THE Zimbabwe Warriors will today vie for the bronze medal in the African Nations Championships when they take on Nigeria's Super Eagles in Cape Town in a third-place play-off match. The disappointment of the team's heartbreaking loss in the semi-finals, when they crashed out in the penalty shoot-out lottery, is still pronounced among millions of their fans who feel that fate dealt them a cruel hand on Wednesday evening.
Some of the fans, in their moment of anger, have suddenly lost their capacity to reason and have, surprisingly, resorted to throwing brickbats at coach, Ian Gorowa, accusing him of getting his tactics wrong against the ultra-defensive Libyans and criticising the players who missed in the penalty shoot-out lottery.
It's surprising that a football community, which has never seen any of its representative national teams scale such lofty heights in the past 34 years, can suddenly find the ammunition to criticise these Warriors who became the first group to not only emerge out of the group stages of a continental tournament but go all the way to the semi-finals.
In two previous appearances at the CHAN finals, in 2009 and 2011, the Warriors failed to negotiate their way past the group stages but Gorowa and his troops did not only do that in South Africa but, after five matches at the tournament, they are still to lose a match.
Their defensive fortress has caught the eye and in eight hours of action at the CHAN finals, they have only conceded one goal, scored by Mali in their quarter-final show, and four other teams -- Morocco, Uganda, Burkina Faso and Libya, failed to find a way past goalkeeper George Chigova and his shield.

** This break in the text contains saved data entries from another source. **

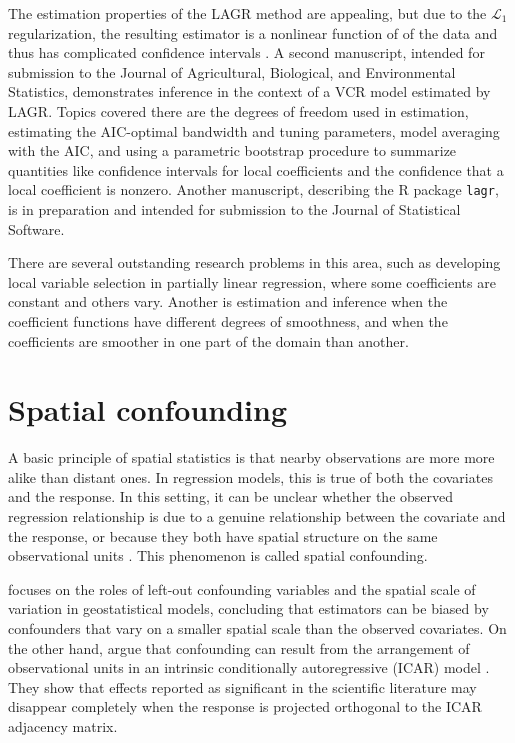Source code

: \documentclass[11pt, oneside]{article}   	%
\begin{document}
The estimation properties of the LAGR method are appealing, but due to
the \(\mathcal{L}_1\) regularization, the resulting estimator is a
nonlinear function of of the data and thus has complicated confidence
intervals \citep{Knight-Fu-2000}. A second manuscript, intended for
submission to the Journal of Agricultural, Biological, and Environmental
Statistics, demonstrates inference in the context of a VCR model
estimated by LAGR. Topics covered there are the degrees of freedom used
in estimation, estimating the AIC-optimal bandwidth and tuning
parameters, model averaging with the AIC, and using a parametric
bootstrap procedure to summarize quantities like confidence intervals
for local coefficients and the confidence that a local coefficient is
nonzero. Another manuscript, describing the R package {\tt lagr}, is in
preparation and intended for submission to the Journal of Statistical
Software.

There are several outstanding research problems in this area, such as
developing local variable selection in partially linear regression,
where some coefficients are constant and others vary. Another is
estimation and inference when the coefficient functions have different
degrees of smoothness, and when the coefficients are smoother in one
part of the domain than another.

\section*{Spatial confounding}\label{spatial-confounding}

A basic principle of spatial statistics is that nearby observations are
more more alike than distant ones. In regression models, this is true of
both the covariates and the response. In this setting, it can be unclear
whether the observed regression relationship is due to a genuine
relationship between the covariate and the response, or because they
both have spatial structure on the same observational units
\citep{Hodges-Reich-2010,Paciorek-2011}. This phenomenon is called
spatial confounding.

\cite{Paciorek-2011} focuses on the roles of left-out confounding variables
and the spatial scale of variation in geostatistical models, concluding
that estimators can be biased by confounders that vary on a smaller
spatial scale than the observed covariates. On the other hand,
\cite{Hodges-Reich-2010} argue that confounding can result from the
arrangement of observational units in an intrinsic conditionally
autoregressive (ICAR) model \citep{Besag-York-Mollie-1991}. They show that
effects reported as significant in the scientific literature may
disappear completely when the response is projected orthogonal to the
ICAR adjacency matrix.
\end{document}
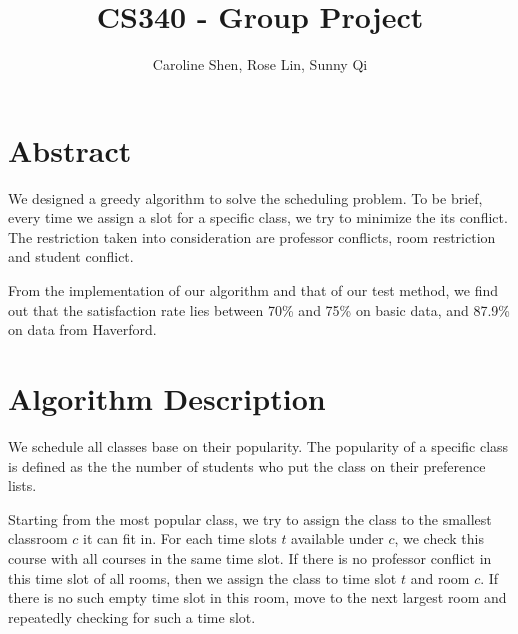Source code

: \documentclass[11pt, oneside]{article}   	%
\title{CS340 - Group Project}
\author{Caroline Shen, Rose Lin, Sunny Qi}
\date{}							%
\begin{document}
\maketitle
\section{Abstract}
We designed a greedy algorithm to solve the scheduling problem. To be brief, every time we assign a slot for a specific class, we try to minimize the its conflict. The restriction taken into consideration are professor conflicts, room restriction and student conflict.

From the implementation of our algorithm and that of our test method, we find out that the satisfaction rate lies between 70\% and 75\% on basic data, and 87.9\% on data from Haverford. 


\section{Algorithm Description}
We schedule all classes base on their popularity. The popularity of a specific class is defined as the the number of students who put the class on their preference lists.

Starting from the most popular class, we try to assign the class to the smallest classroom $c$ it can fit in. For each time slots $t$ available under $c$, we check this course with all courses in the same time slot. 
If there is no professor conflict in this time slot of all rooms, then we assign the class to time slot $t$ and room $c$.
If there is no such empty time slot in this room, move to the next largest room and repeatedly checking for such a time slot. 
\end{document}
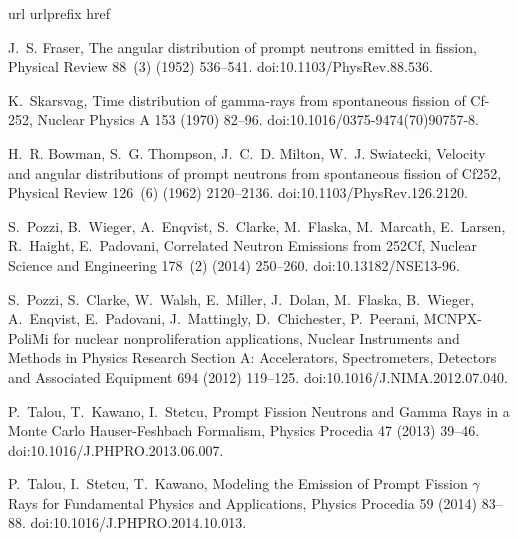 \documentclass[preprint,12pt]{elsarticle}
\begin{document}
\begin{thebibliography}{10}
	\expandafter\ifx\csname url\endcsname\relax
	\def\url#1{\texttt{#1}}\fi
	\expandafter\ifx\csname urlprefix\endcsname\relax\def\urlprefix{URL }\fi
	\expandafter\ifx\csname href\endcsname\relax
	\def\href#1#2{#2} \def\path#1{#1}\fi
	
	J.~S. Fraser, {The angular distribution of prompt neutrons emitted in fission},
	Physical Review 88~(3) (1952) 536--541.
	\newblock \href {https://doi.org/10.1103/PhysRev.88.536}
	{\path{doi:10.1103/PhysRev.88.536}}.
	
	K.~Skarsvag, {Time distribution of gamma-rays from spontaneous fission of
		Cf-252}, Nuclear Physics A 153 (1970) 82--96.
	\newblock \href {https://linkinghub.elsevier.com/retrieve/pii/0375947470907578}
	{\path{doi:10.1016/0375-9474(70)90757-8}}.
	
	H.~R. Bowman, S.~G. Thompson, J.~C.~D. Milton, W.~J. Swiatecki, {Velocity and
		angular distributions of prompt neutrons from spontaneous fission of Cf252},
	Physical Review 126~(6) (1962) 2120--2136.
	\newblock \href {https://doi.org/10.1103/PhysRev.126.2120}
	{\path{doi:10.1103/PhysRev.126.2120}}.
	
	S.~Pozzi, B.~Wieger, A.~Enqvist, S.~Clarke, M.~Flaska, M.~Marcath, E.~Larsen,
	R.~Haight, E.~Padovani, {Correlated Neutron Emissions from 252Cf}, Nuclear
	Science and Engineering 178~(2) (2014) 250--260.
	\newblock \href {https://doi.org/10.13182/NSE13-96}
	{\path{doi:10.13182/NSE13-96}}.
	
	S.~Pozzi, S.~Clarke, W.~Walsh, E.~Miller, J.~Dolan, M.~Flaska, B.~Wieger,
	A.~Enqvist, E.~Padovani, J.~Mattingly, D.~Chichester, P.~Peerani,
	{MCNPX-PoliMi for nuclear nonproliferation applications}, Nuclear Instruments
	and Methods in Physics Research Section A: Accelerators, Spectrometers,
	Detectors and Associated Equipment 694 (2012) 119--125.
	\newblock \href {https://doi.org/10.1016/J.NIMA.2012.07.040}
	{\path{doi:10.1016/J.NIMA.2012.07.040}}.
	
	P.~Talou, T.~Kawano, I.~Stetcu, {Prompt Fission Neutrons and Gamma Rays in a
		Monte Carlo Hauser-Feshbach Formalism}, Physics Procedia 47 (2013) 39--46.
	\newblock \href {https://doi.org/10.1016/J.PHPRO.2013.06.007}
	{\path{doi:10.1016/J.PHPRO.2013.06.007}}.
	
	P.~Talou, I.~Stetcu, T.~Kawano, {Modeling the Emission of Prompt Fission
		$\gamma$ Rays for Fundamental Physics and Applications}, Physics Procedia 59
	(2014) 83--88.
	\newblock \href {https://doi.org/10.1016/J.PHPRO.2014.10.013}
	{\path{doi:10.1016/J.PHPRO.2014.10.013}}.
	

\end{thebibliography}
\end{document}
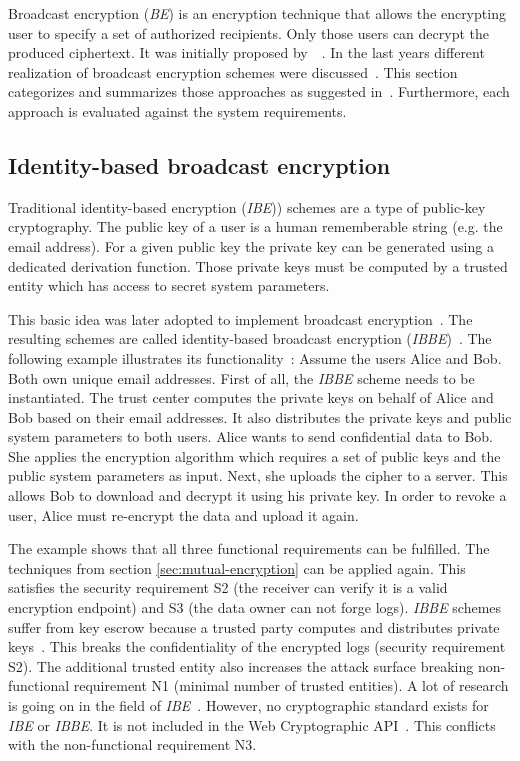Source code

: \documentclass[../main.tex]{subfiles}
\begin{document}
Broadcast encryption (\emph{BE}) is an encryption technique that allows the encrypting user to specify a set of authorized recipients.
Only those users can decrypt the produced ciphertext.
It was initially proposed by~\citeauthor{fiat1993broadcast}~\cite{fiat1993broadcast}.
In the last years different realization of broadcast encryption schemes were discussed~\cite{Sakai2007, Li2018, Hagg2022, Fan2013}.
This section categorizes and summarizes those approaches as suggested in~\cite{Hagg2022}.
Furthermore, each approach is evaluated against the system requirements.

\subsection{Identity-based broadcast encryption} 
\label{sec:broadcast-identity}

Traditional identity-based encryption (\emph{IBE})) schemes are  a type of public-key cryptography.
The public key of a user is a human rememberable string (e.g. the email address).
For a given public key the private key can be generated using a dedicated derivation function.
Those private keys must be computed by a trusted entity which has access to secret system parameters.~\cite{shamir1985}

This basic idea was later adopted to implement broadcast encryption~\cite{Hagg2022}.
The resulting schemes are called identity-based broadcast encryption (\emph{IBBE})~\cite{Sakai2007}.
The following example illustrates its functionality~\cite{Hagg2022}:
Assume the users Alice and Bob.
Both own unique email addresses.
First of all, the \emph{IBBE} scheme needs to be instantiated.
The trust center computes the private keys on behalf of Alice and Bob based on their email addresses.
It also distributes the private keys and public system parameters to both users.
Alice wants to send confidential data to Bob.
She applies the encryption algorithm which requires a set of public keys and the public system parameters as input.
Next, she uploads the cipher to a server.
This allows Bob to download and decrypt it using his private key.
In order to revoke a user, Alice must re-encrypt the data and upload it again.

The example shows that all three functional requirements can be fulfilled.
The techniques from section \ref{sec:mutual-encryption} can be applied again.
This satisfies the security requirement S2 (the receiver can verify it is a valid encryption endpoint) and S3 (the data owner can not forge logs).
\emph{IBBE} schemes suffer from key escrow because a trusted party computes and distributes private keys~\cite{Hagg2022}.
This breaks the confidentiality of the encrypted logs (security requirement S2).
The additional trusted entity also increases the attack surface breaking non-functional requirement N1 (minimal number of trusted entities).
A lot of research is going on in the field of \emph{IBE}~\cite{Hagg2022}.
However, no cryptographic standard exists for \emph{IBE} or \emph{IBBE}.
It is not included in the Web Cryptographic API~\cite{WebCryptoApi2017}.
This conflicts with the non-functional requirement N3.
\end{document}
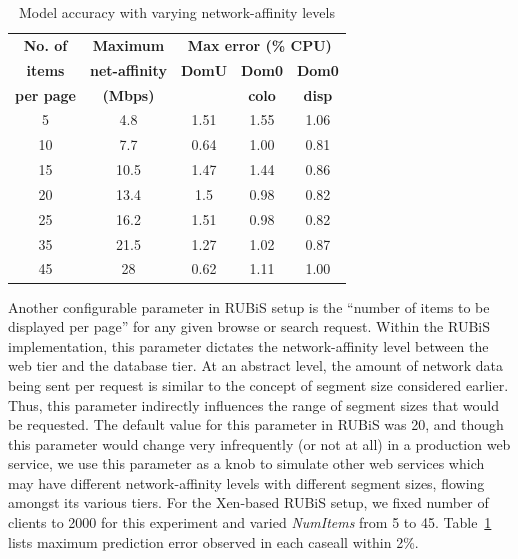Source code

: \begin{table}
	\centering
	\caption{Model accuracy with varying network-affinity levels}
	\begin{tabular}{ |c|c|c|c|c|} \hline
		\textbf{No. of} & \textbf{Maximum} & \multicolumn{3}{|c|}{\textbf{Max error (\% CPU)}} \\ \cline{3-5}
		 \textbf{items} & \textbf{net-affinity} & \textbf{DomU} &  \textbf{Dom0 } & \textbf{Dom0 } \\
\textbf{per page} & \textbf{(Mbps)} &  & \textbf{colo} & \textbf{disp} \\ \hline
   5 & 4.8 & 1.51 & 1.55  & 1.06 \\
	 10 & 7.7 & 0.64 & 1.00 & 0.81 \\
	15 & 10.5 & 1.47 & 1.44  & 0.86 \\
	   20 & 13.4 & 1.5 & 0.98 & 0.82 \\
	   25 & 16.2 & 1.51 & 0.98  & 0.82 \\
	   35 & 21.5 & 1.27 & 1.02  & 0.87 \\
	   45 & 28 & 0.62 & 1.11  & 1.00 \\ \hline
	\end{tabular}
	\label{tab:xennumitems}
\end{table}

Another configurable parameter in RUBiS setup is the ``number
of items to be displayed per page'' %
for any
given browse or search request.
Within the RUBiS implementation, this parameter dictates the
network-affinity level between the web tier and the database tier.
At an abstract level, the amount of network data being sent per request
is similar to the concept of segment size considered earlier.
Thus, this parameter indirectly influences the range of
segment sizes that would be requested. The default value for
this parameter in RUBiS was 20, and though
this parameter would change very infrequently (or not at all) in a
production web service, we use this parameter as a knob to simulate
other web services which may have different network-affinity levels
with different segment sizes, flowing amongst its various tiers.
For the Xen-based RUBiS setup, we fixed number of clients to
2000 for this experiment and varied \textit{NumItems} from 5 to 45.
Table~\ref{tab:xennumitems} lists maximum prediction error
observed in each case\textemdash{}all within 2\%. %

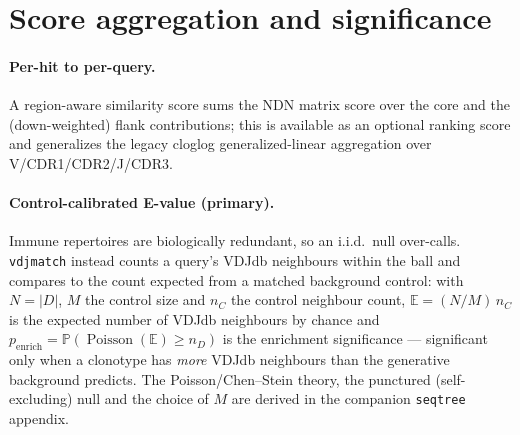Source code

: \documentclass[11pt]{article}
\theoremstyle{oldplain}
\theoremstyle{oldrem}
\DeclareMathOperator{\Poisson}{Poisson}
\newcommand{\E}{\mathbb{E}}
\newcommand{\Prob}{\mathbb{P}}
\begin{document}
\section{Score aggregation and significance}\label{sec:agg}
\paragraph{Per-hit to per-query.} A region-aware similarity score sums the NDN matrix score over the
core and the (down-weighted) flank contributions; this is available as an optional ranking score and
generalizes the legacy cloglog generalized-linear aggregation over V/CDR1/CDR2/J/CDR3.

\paragraph{Control-calibrated E-value (primary).} Immune repertoires are biologically redundant, so an
i.i.d.\ null over-calls. \texttt{vdjmatch} instead counts a query's VDJdb neighbours within the ball
and compares to the count expected from a matched background control: with $N=|D|$, $M$ the control
size and $n_C$ the control neighbour count, $\E=(N/M)\,n_C$ is the expected number of VDJdb neighbours
by chance and $p_{\mathrm{enrich}}=\Prob(\Poisson(\E)\ge n_{D})$ is the enrichment significance ---
significant only when a clonotype has \emph{more} VDJdb neighbours than the generative background
predicts. The Poisson/Chen--Stein theory, the punctured (self-excluding) null and the choice of $M$ are
derived in the companion \texttt{seqtree} appendix.
\end{document}
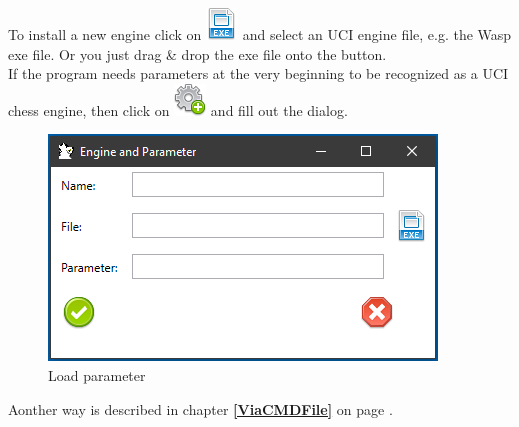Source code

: \documentclass[11pt,a4paper]{article}
\begin{document}
	To install a new engine click on \includegraphics[scale=0.5]{file_extension_exe.png} and select an UCI engine file, e.g. the Wasp exe file. Or you just drag \& drop the exe file onto the button.\\
	If the program needs parameters at the very beginning to be recognized as a UCI chess engine, then click on \includegraphics[scale=0.5]{cog_add.png} and fill out the dialog.\\
	
	\begin{figure}[H]
		\centering
		\includegraphics[scale=1.0]{loadEngine3.png}
		\caption{Load parameter}
		\label{fig:LoadEngine4}
	\end{figure}
	Aonther way is described in chapter \textbf{\ref{ViaCMDFile}  } on page \pageref{ViaCMDFile}.\\
	
\end{document}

The solidity of our defensive unit has given us a foundation, on which to start building our national team ahead of the start of the 2015 African Cup of Nations qualifiers, and Chigova (23), Partson Jaure (23), Eric Chipeta (23), Hardlife Zvirekwi (26), Milton Ncube (26) and Danny Phiri (25) all have age on their side to make a big impact in the Warriors.
Their performance at the CHAN finals wasn't a fluke because, in four matches in the two qualifiers they played against Mauritius and Zambia, the Warriors conceded only one goal, in 360 minutes, with Chipolopolo failing to score against us in home and away matches as we eliminated our highly-fancied neighbours.
When you consider that, so far in this CHAN adventure, the Warriors have played nine games, including the two qualifiers, and conceded only two goals, it must provide that assurance, if any is needed right now, that this is a defensive partnership that knows what it is doing and could be a big part of our quest for success as we go forward.
Concerns remain, of course, about the creativity of our midfield and the cutting edge of our wings and while Kuda Mahachi shone like a beacon on the flanks in South Africa, he hasn't received support on the other wing and Masimba Mambare and Donald Ngoma did not raise their game to the levels expected of their pedigree.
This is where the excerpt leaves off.